Bedeviyye’yi diğer tarikatlardan ayıran vasıf her şeyinin kırmızı oluşudur. Hz. Peygamber’in cuma ve bayram günlerinde kırmızı cübbe giymesinden kaynaklandığı yazılıdır. Seyyid Ahmed el-Bedevi, “Kendim için bu kırmızı sancağı ihtiyar ettim, hayatımdan ve ölümümden sonra da…” buyurmuş, vefatından sonra da bedeviler tarafından kırmızı örtü edinmek alamet-i farika sayılmıştır. Seyyid Ahmed el-Bedevi’nin ceddinden bilinen büyüklerin de kırmızı hırka giydikleri bilinmektedir. Bedevi dervişleri açık kırmızı renkte arap bedevilerinin kullandığı bir yaşmak da kullanmışlardır.

Rifaiyye, Bedeviyye ve Sadiyye tarikatlarında siyah, kırmızı beyaz ve yeşil renklerden kuşak (şed) bağlanmaktadır. Bedeviyyeninki kırmızıdır.

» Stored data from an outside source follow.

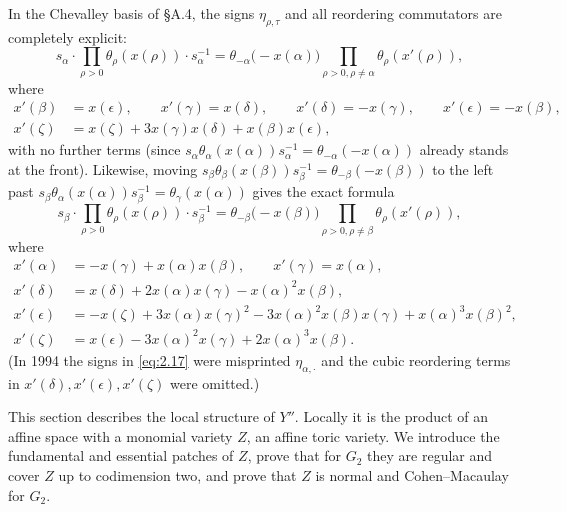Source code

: \documentclass[12pt,letterpaper]{amsart}
\theoremstyle{plain}
\theoremstyle{definition}
\theoremstyle{remark}
\theoremstyle{definition}
\newcommand{\eps}{\epsilon}
\begin{document}
In the Chevalley basis of \S A.4, the signs $\eta_{\rho,\tau}$ and all
reordering commutators are completely explicit:
\begin{equation}\tag{2.16}\label{eq:2.16}
s_\alpha\cdot \prod_{\rho>0}\theta_{\rho}(x(\rho))\cdot s_\alpha^{-1}
=\theta_{-\alpha}\big(-x(\alpha)\big)
\prod_{\rho>0, \rho\not=\alpha}\theta_{\rho}(x'(\rho)),
\end{equation}
where
\[
\begin{split}
x'(\beta)&=x(\epsilon),\qquad
x'(\gamma)=x(\delta),\qquad
x'(\delta)=-x(\gamma),\qquad
x'(\epsilon)=-x(\beta),\\
x'(\zeta)&=x(\zeta)+3x(\gamma)x(\delta)+x(\beta)x(\epsilon),
\end{split}
\]
with no further terms (since $s_\alpha\theta_\alpha(x(\alpha))s_\alpha^{-1}
=\theta_{-\alpha}(-x(\alpha))$ already stands at the front). Likewise, moving
$s_\beta\theta_\beta(x(\beta))s_\beta^{-1}=\theta_{-\beta}(-x(\beta))$ to the
left past $s_\beta\theta_\alpha(x(\alpha))s_\beta^{-1}=\theta_\gamma(x(\alpha))$
gives the exact formula
\begin{equation}\tag{2.17}\label{eq:2.17}
s_\beta\cdot \prod_{\rho>0}\theta_{\rho}(x(\rho))\cdot s_\beta^{-1}
=\theta_{-\beta}\big(-x(\beta)\big)
\prod_{\rho>0, \rho\not=\beta}\theta_{\rho}(x'(\rho)),
\end{equation}
where
\[
\begin{split}
x'(\alpha)&=-x(\gamma)+x(\alpha)x(\beta),\qquad
x'(\gamma)=x(\alpha),\\
x'(\delta)&=x(\delta)+2x(\alpha)x(\gamma)-x(\alpha)^2x(\beta),\\
x'(\epsilon)&=-x(\zeta)+3x(\alpha)x(\gamma)^2-3x(\alpha)^2x(\beta)x(\gamma)+x(\alpha)^3x(\beta)^2,\\
x'(\zeta)&=x(\epsilon)-3x(\alpha)^2x(\gamma)+2x(\alpha)^3x(\beta).
\end{split}
\]
(In 1994 the signs in \eqref{eq:2.17} were misprinted $\eta_{\alpha,\cdot}$ and
the cubic reordering terms in $x'(\delta),x'(\eps),x'(\zeta)$ were omitted.)
\label{sec:3}

This section describes the local structure of $Y''$. Locally it is the
product of an affine space with a monomial variety $Z$, an affine toric
variety. We introduce the fundamental and essential patches of $Z$, prove
that for $G_2$ they are regular and cover $Z$ up to codimension two, and
prove that $Z$ is normal and Cohen--Macaulay for $G_2$.
\end{document}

Şemle, deve yününden mamul edilen kırmızı renkte bir kumaştır. Başa sarıldığından imame adı da verilmiştir.

Sancak, kırmızı zemin üzerine etrafı yeşil kenarlı ve çerçerevelidir. Örtü zemini kırmızı olup sancak üzerine çeşitli ayeti kerime ve hadisi şerifler yazılıdır.

Bedevi tacı şerifi on iki dilimlidir. Pamuktan mamul edilip, kubbesi kırmızı çuhadandır. Kubbenin üzerinde aynı kumaştan ismi nebiye işaret eden bir düğme bulunur. Tacı üzerine yine kırmızı renkli bir destar sarılır.

Tığ-ı bend, yünden mamul bir ipliktir. Derviş kefene sarılırken şeyhi tarafından boğazına bağlanır ve ihvanın huzurunda üç Fatiha-i Şerif ile üç ukde yani düğüm bağlanır.
Birinci düğüm Hakk ile birliğine, ikinci düğüm Peygamber Efendimiz’in nübüvvetine, üçüncü düğüm Hz. Ali’nin velayetine dikkat çekilir.

Bedevi tekkelerinde mihrabın sol tarafında bulunan Bedevi sancağındaki arapça yazıda “ Hz. Peygamber buyurdu ki: Ebu Bekir ve Ömer bendendir, başımdaki gözlerim gibidir, Osman b. Affan ağzımdaki lisanım gibidir, Ali b. Ebu Talip bedenimdeki ruhum gibidir. Ali beşerin en hayırlısıdır. Kim bunu inkar ederse küfre girmiştir. Hayatımda ve vefatımda Ali benim halifemdir.” yazmaktadır.